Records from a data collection
_ _ _ _ _ _ _

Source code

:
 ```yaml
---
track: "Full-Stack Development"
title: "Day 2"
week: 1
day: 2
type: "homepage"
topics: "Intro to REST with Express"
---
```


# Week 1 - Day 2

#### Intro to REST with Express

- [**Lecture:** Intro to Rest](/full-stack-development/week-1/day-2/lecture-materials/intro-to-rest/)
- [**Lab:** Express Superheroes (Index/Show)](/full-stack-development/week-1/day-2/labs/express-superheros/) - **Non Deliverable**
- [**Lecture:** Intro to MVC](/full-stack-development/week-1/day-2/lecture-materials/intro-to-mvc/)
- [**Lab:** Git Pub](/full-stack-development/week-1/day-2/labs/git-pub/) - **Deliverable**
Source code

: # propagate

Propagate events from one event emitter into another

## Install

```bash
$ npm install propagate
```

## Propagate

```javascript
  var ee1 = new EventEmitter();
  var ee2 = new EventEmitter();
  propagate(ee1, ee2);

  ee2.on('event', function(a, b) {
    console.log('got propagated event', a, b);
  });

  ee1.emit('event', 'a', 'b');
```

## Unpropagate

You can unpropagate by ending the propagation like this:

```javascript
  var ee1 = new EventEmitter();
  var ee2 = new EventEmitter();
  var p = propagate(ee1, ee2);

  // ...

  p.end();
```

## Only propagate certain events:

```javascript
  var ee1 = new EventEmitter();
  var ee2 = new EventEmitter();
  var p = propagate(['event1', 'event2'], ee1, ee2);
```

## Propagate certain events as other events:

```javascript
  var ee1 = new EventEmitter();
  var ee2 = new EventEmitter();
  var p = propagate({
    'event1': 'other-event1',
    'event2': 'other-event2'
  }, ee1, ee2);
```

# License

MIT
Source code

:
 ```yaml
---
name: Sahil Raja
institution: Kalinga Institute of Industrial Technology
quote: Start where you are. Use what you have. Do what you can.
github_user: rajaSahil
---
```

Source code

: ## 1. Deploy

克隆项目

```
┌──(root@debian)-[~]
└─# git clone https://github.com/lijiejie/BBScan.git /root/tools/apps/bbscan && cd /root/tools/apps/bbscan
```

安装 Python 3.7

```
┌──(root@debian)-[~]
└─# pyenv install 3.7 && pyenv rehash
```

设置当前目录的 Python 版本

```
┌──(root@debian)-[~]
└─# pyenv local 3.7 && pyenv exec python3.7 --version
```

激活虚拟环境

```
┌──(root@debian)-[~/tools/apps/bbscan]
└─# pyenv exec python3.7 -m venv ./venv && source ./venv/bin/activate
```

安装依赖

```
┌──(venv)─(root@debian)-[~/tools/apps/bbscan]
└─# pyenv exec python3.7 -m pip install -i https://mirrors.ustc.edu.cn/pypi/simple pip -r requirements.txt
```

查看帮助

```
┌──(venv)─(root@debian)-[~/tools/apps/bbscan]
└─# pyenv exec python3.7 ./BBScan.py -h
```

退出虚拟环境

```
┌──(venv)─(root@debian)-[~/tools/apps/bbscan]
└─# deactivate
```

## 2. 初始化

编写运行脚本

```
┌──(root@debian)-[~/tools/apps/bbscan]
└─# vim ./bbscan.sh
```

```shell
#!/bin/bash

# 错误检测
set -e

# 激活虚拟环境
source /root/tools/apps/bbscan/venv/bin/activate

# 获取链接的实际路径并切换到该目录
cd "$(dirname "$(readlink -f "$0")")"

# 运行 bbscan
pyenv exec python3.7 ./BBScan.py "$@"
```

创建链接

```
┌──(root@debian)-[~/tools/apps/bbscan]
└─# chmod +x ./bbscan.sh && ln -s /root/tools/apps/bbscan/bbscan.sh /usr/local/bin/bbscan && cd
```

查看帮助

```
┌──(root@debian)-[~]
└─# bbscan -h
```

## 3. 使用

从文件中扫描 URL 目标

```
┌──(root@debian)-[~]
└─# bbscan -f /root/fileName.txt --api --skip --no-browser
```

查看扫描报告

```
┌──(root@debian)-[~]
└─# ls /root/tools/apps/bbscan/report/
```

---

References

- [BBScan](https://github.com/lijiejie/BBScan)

_ _ _ _ _ _ _

## PROBLEM REQUIREMENTS
Within the lines above, find those holding the word "Express" and copy them.

## ANSWER SECTION
topics: "Intro to REST with Express"
#### Intro to REST with Express
- [**Lab:** Express Superheroes (Index/Show)](/full-stack-development/week-1/day-2/labs/express-superheros/) - **Non Deliverable**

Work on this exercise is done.